> [Assigned task]:
Where the data below begins, start retyping exactly, and end on the line with "## 11. HostGator", which is included; no picture goes in.

Stored data
*** Block opens ***

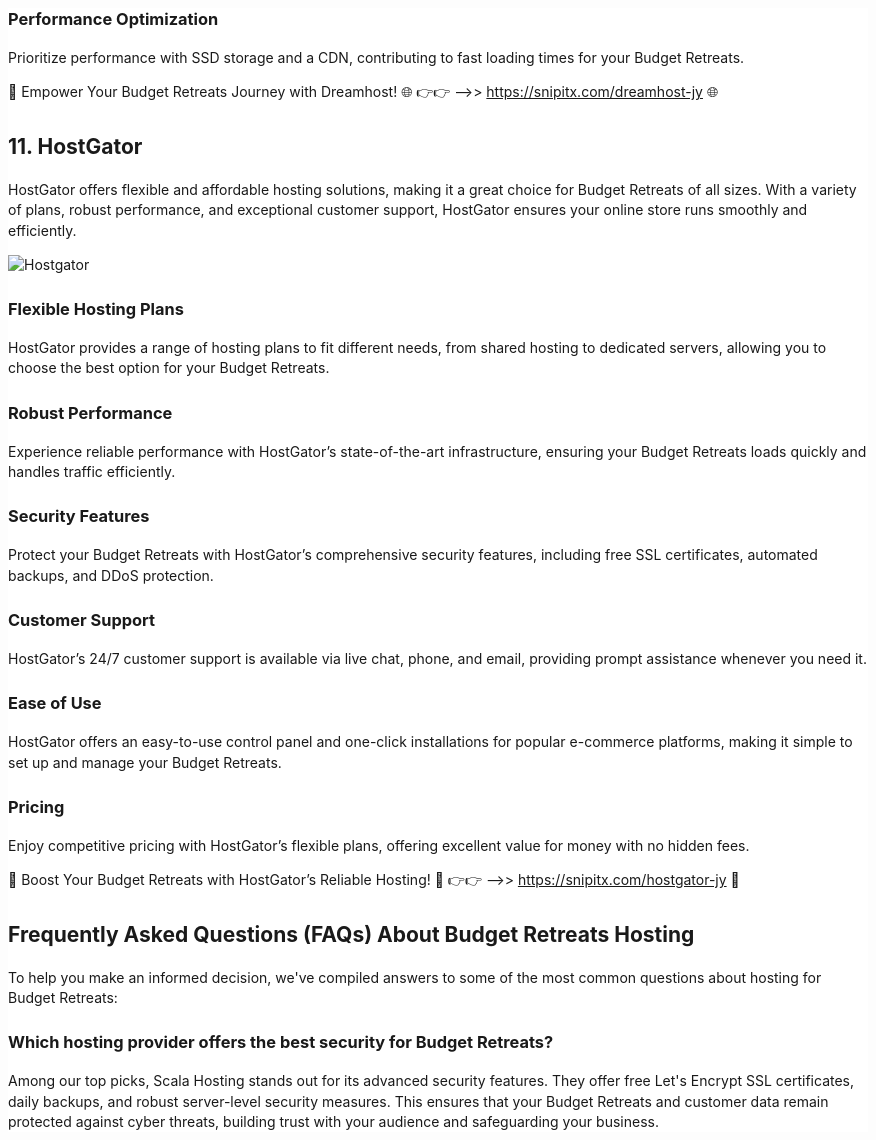 ### Performance Optimization
Prioritize performance with SSD storage and a CDN, contributing to fast loading times for your Budget Retreats.

🚀 Empower Your Budget Retreats Journey with Dreamhost! 🌐
👉👉 -->> https://snipitx.com/dreamhost-jy 🌐

## 11. HostGator

HostGator offers flexible and affordable hosting solutions, making it a great choice for Budget Retreats of all sizes. With a variety of plans, robust performance, and exceptional customer support, HostGator ensures your online store runs smoothly and efficiently.

![Hostgator](https://i.imgur.com/SNC0dSu.jpeg "Hostgator Hosting")

### Flexible Hosting Plans
HostGator provides a range of hosting plans to fit different needs, from shared hosting to dedicated servers, allowing you to choose the best option for your Budget Retreats.

### Robust Performance
Experience reliable performance with HostGator’s state-of-the-art infrastructure, ensuring your Budget Retreats loads quickly and handles traffic efficiently.

### Security Features
Protect your Budget Retreats with HostGator’s comprehensive security features, including free SSL certificates, automated backups, and DDoS protection.

### Customer Support
HostGator’s 24/7 customer support is available via live chat, phone, and email, providing prompt assistance whenever you need it.

### Ease of Use
HostGator offers an easy-to-use control panel and one-click installations for popular e-commerce platforms, making it simple to set up and manage your Budget Retreats.

### Pricing
Enjoy competitive pricing with HostGator’s flexible plans, offering excellent value for money with no hidden fees.

🌟 Boost Your Budget Retreats with HostGator’s Reliable Hosting! 🚀
👉👉 -->> https://snipitx.com/hostgator-jy 🚀

## Frequently Asked Questions (FAQs) About Budget Retreats Hosting

To help you make an informed decision, we've compiled answers to some of the most common questions about hosting for Budget Retreats:

### Which hosting provider offers the best security for Budget Retreats? 
Among our top picks, Scala Hosting stands out for its advanced security features. They offer free Let's Encrypt SSL certificates, daily backups, and robust server-level security measures. This ensures that your Budget Retreats and customer data remain protected against cyber threats, building trust with your audience and safeguarding your business.

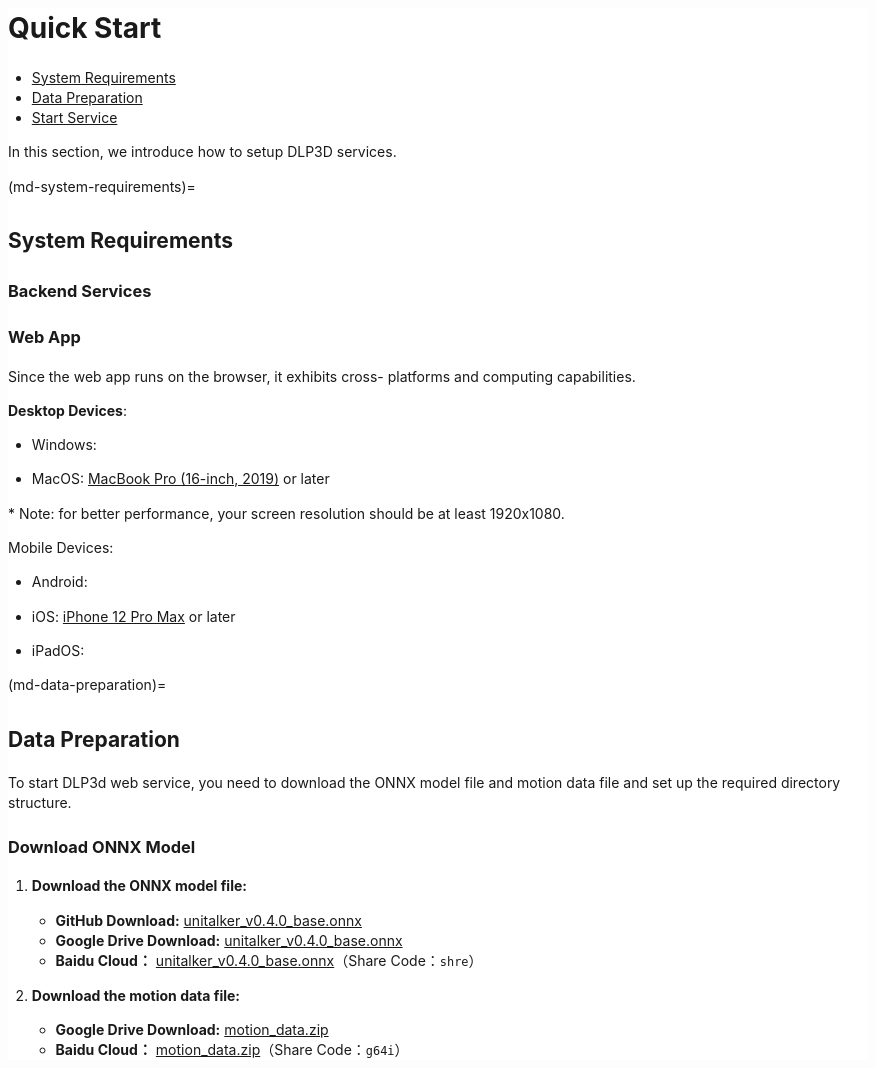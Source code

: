 # Quick Start

- [System Requirements](md-system-requirements)
- [Data Preparation](md-data-preparation)
- [Start Service](md-start-service)

In this section, we introduce how to setup DLP3D services.

(md-system-requirements)=

## System Requirements

### Backend Services

### Web App

Since the web app runs on the browser, it exhibits cross- platforms and computing capabilities. 

**Desktop Devices**:

 - Windows:

 - MacOS: [MacBook Pro (16-inch, 2019)](https://support.apple.com/en-us/111932) or later

\* Note: for better performance, your screen resolution should be at least 1920x1080.

Mobile Devices:

 - Android:

 - iOS: [iPhone 12 Pro Max](https://support.apple.com/en-us/111874) or later

 - iPadOS: 

(md-data-preparation)=

## Data Preparation

To start DLP3d web service, you need to download the ONNX model file and motion data file and set up the required directory structure.

### Download ONNX Model

1. **Download the ONNX model file:**
   - **GitHub Download:** [unitalker_v0.4.0_base.onnx](https://github.com/LazyBusyYang/CatStream/releases/download/a2f_cicd_files/unitalker_v0.4.0_base.onnx)
   - **Google Drive Download:** [unitalker_v0.4.0_base.onnx](https://drive.google.com/file/d/1E0NTrsh4mciRPb265n64Dd5vR3Sa7Dgx/view?usp=drive_link)
   - **Baidu Cloud：** [unitalker_v0.4.0_base.onnx](https://pan.baidu.com/s/1A_vUj_ZBMFPbO1lgUYVCPA)（Share Code：`shre`）

2. **Download the motion data file:**
   - **Google Drive Download:** [motion_data.zip](https://drive.google.com/file/d/112pnjuIuNqADS-fAT6RUIAVPtb3VlWlq/view?usp=drive_link)
   - **Baidu Cloud：** [motion_data.zip](https://pan.baidu.com/s/1YJSuLaoDKKV7JuE0Ws89zA)（Share Code：`g64i`）
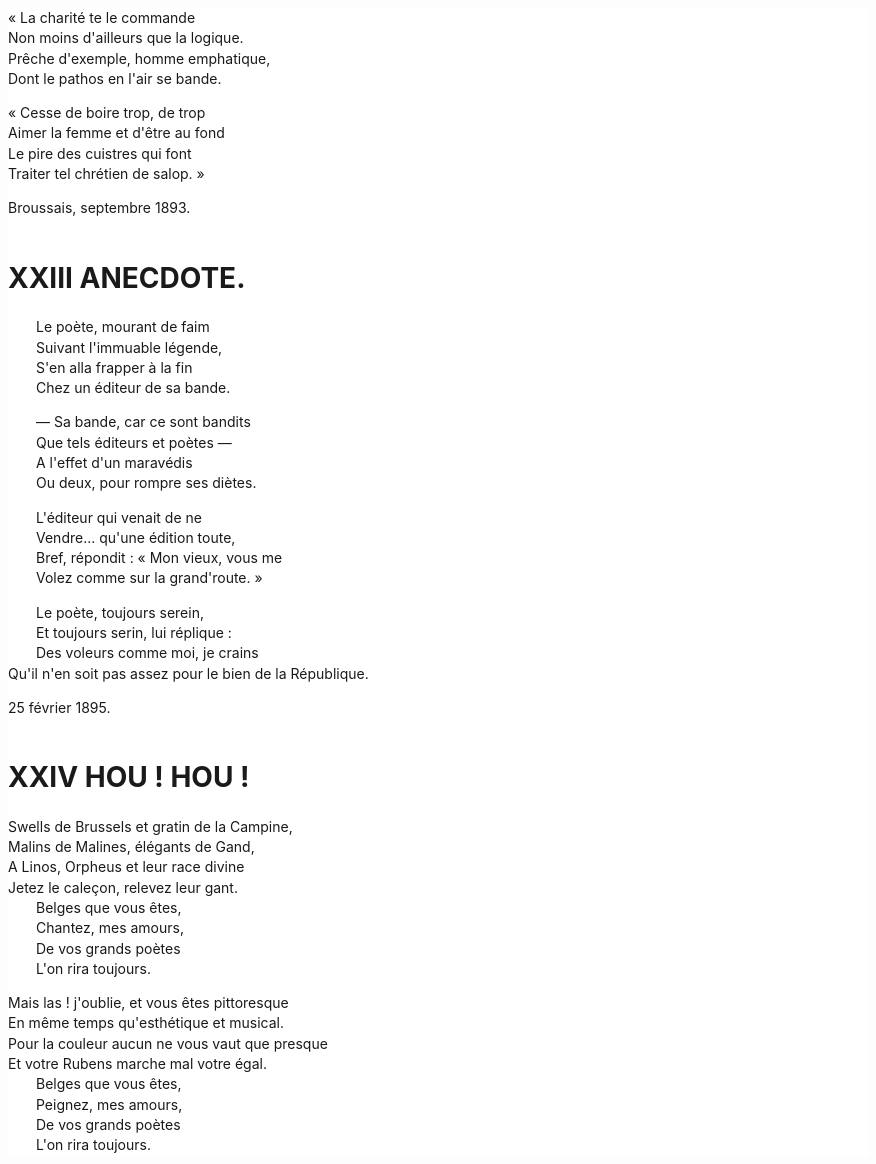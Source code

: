 « La charité te le commande  
Non moins d'ailleurs que la logique.  
Prêche d'exemple, homme emphatique,  
Dont le pathos en l'air se bande.  

« Cesse de boire trop, de trop  
Aimer la femme et d'être au fond  
Le pire des cuistres qui font  
Traiter tel chrétien de salop. »  

Broussais, septembre 1893. 


# XXIII ANECDOTE.

  Le poète, mourant de faim  
  Suivant l'immuable légende,  
  S'en alla frapper à la fin  
  Chez un éditeur de sa bande.  

  — Sa bande, car ce sont bandits  
  Que tels éditeurs et poètes —  
  A l'effet d'un maravédis  
  Ou deux, pour rompre ses diètes.  

  L'éditeur qui venait de ne  
  Vendre... qu'une édition toute,  
  Bref, répondit : « Mon vieux, vous me  
  Volez comme sur la grand'route. »   

  Le poète, toujours serein,  
  Et toujours serin, lui réplique :  
  Des voleurs comme moi, je crains  
Qu'il n'en soit pas assez pour le bien de la République.  

25 février 1895. 


# XXIV HOU ! HOU !

Swells de Brussels et gratin de la Campine,  
Malins de Malines, élégants de Gand,  
A Linos, Orpheus et leur race divine  
Jetez le caleçon, relevez leur gant.  
  Belges que vous êtes,  
  Chantez, mes amours,  
  De vos grands poètes  
  L'on rira toujours.  

Mais las ! j'oublie, et vous êtes pittoresque  
En même temps qu'esthétique et musical.  
Pour la couleur aucun ne vous vaut que presque  
Et votre Rubens marche mal votre égal.  
  Belges que vous êtes,  
  Peignez, mes amours,  
  De vos grands poètes  
  L'on rira toujours.   
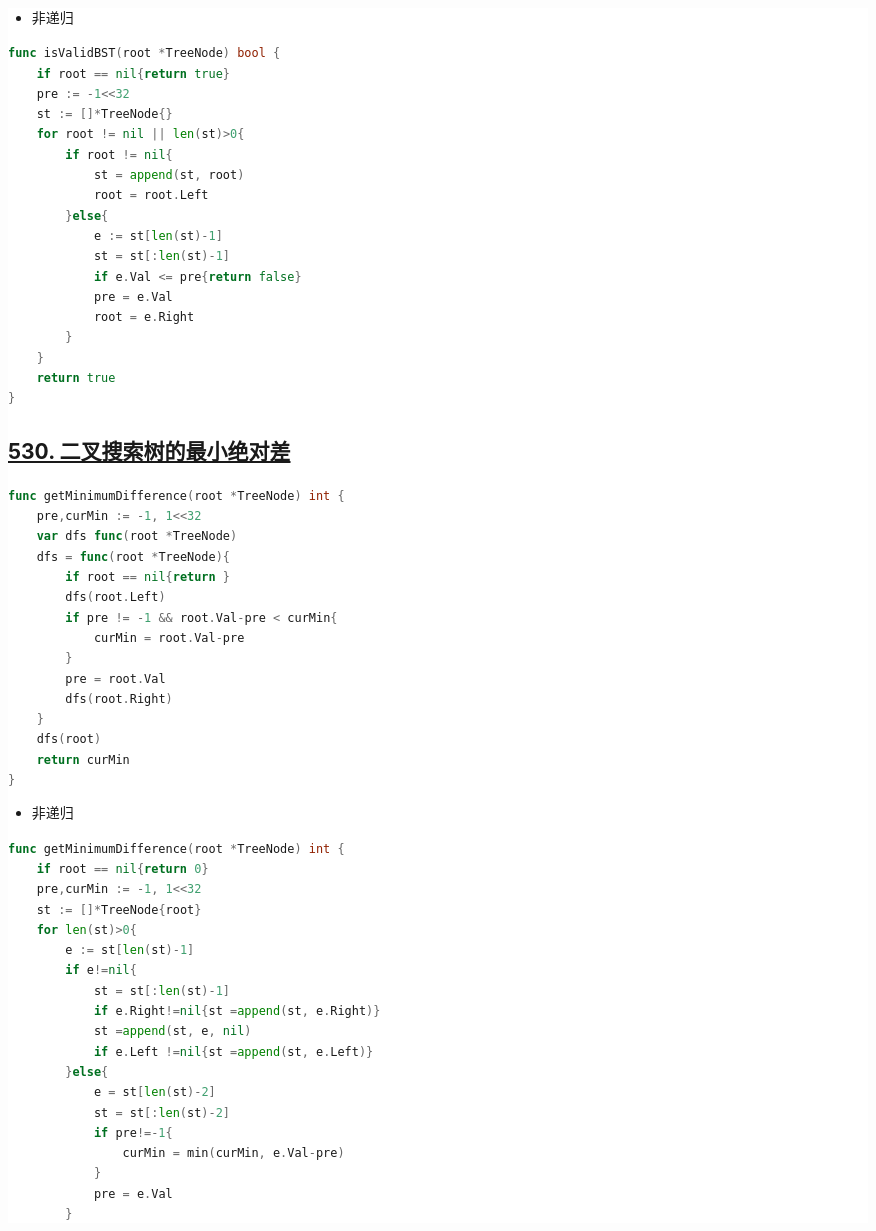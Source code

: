 - 非递归

```go
func isValidBST(root *TreeNode) bool {
    if root == nil{return true}
    pre := -1<<32
    st := []*TreeNode{}
    for root != nil || len(st)>0{
        if root != nil{
            st = append(st, root)
            root = root.Left
        }else{
            e := st[len(st)-1]
            st = st[:len(st)-1]
            if e.Val <= pre{return false}
            pre = e.Val
            root = e.Right
        }
    }
    return true
}
```

## [530. 二叉搜索树的最小绝对差](https://leetcode-cn.com/problems/minimum-absolute-difference-in-bst/)

```go
func getMinimumDifference(root *TreeNode) int {
    pre,curMin := -1, 1<<32
    var dfs func(root *TreeNode)
    dfs = func(root *TreeNode){
        if root == nil{return }
        dfs(root.Left)
        if pre != -1 && root.Val-pre < curMin{
            curMin = root.Val-pre
        }
        pre = root.Val
        dfs(root.Right)
    }
    dfs(root)
    return curMin
}
```

- 非递归

```go
func getMinimumDifference(root *TreeNode) int {
    if root == nil{return 0}
    pre,curMin := -1, 1<<32
    st := []*TreeNode{root}
    for len(st)>0{
        e := st[len(st)-1]
        if e!=nil{
            st = st[:len(st)-1]
            if e.Right!=nil{st =append(st, e.Right)}
            st =append(st, e, nil)
            if e.Left !=nil{st =append(st, e.Left)}
        }else{
            e = st[len(st)-2]
            st = st[:len(st)-2]
            if pre!=-1{
                curMin = min(curMin, e.Val-pre)
            }
            pre = e.Val
        }
```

*** Block closes ***

> [Task result]:
 ### Performance Optimization
Prioritize performance with SSD storage and a CDN, contributing to fast loading times for your Budget Retreats.

🚀 Empower Your Budget Retreats Journey with Dreamhost! 🌐
👉👉 -->> https://snipitx.com/dreamhost-jy 🌐

## 11. HostGator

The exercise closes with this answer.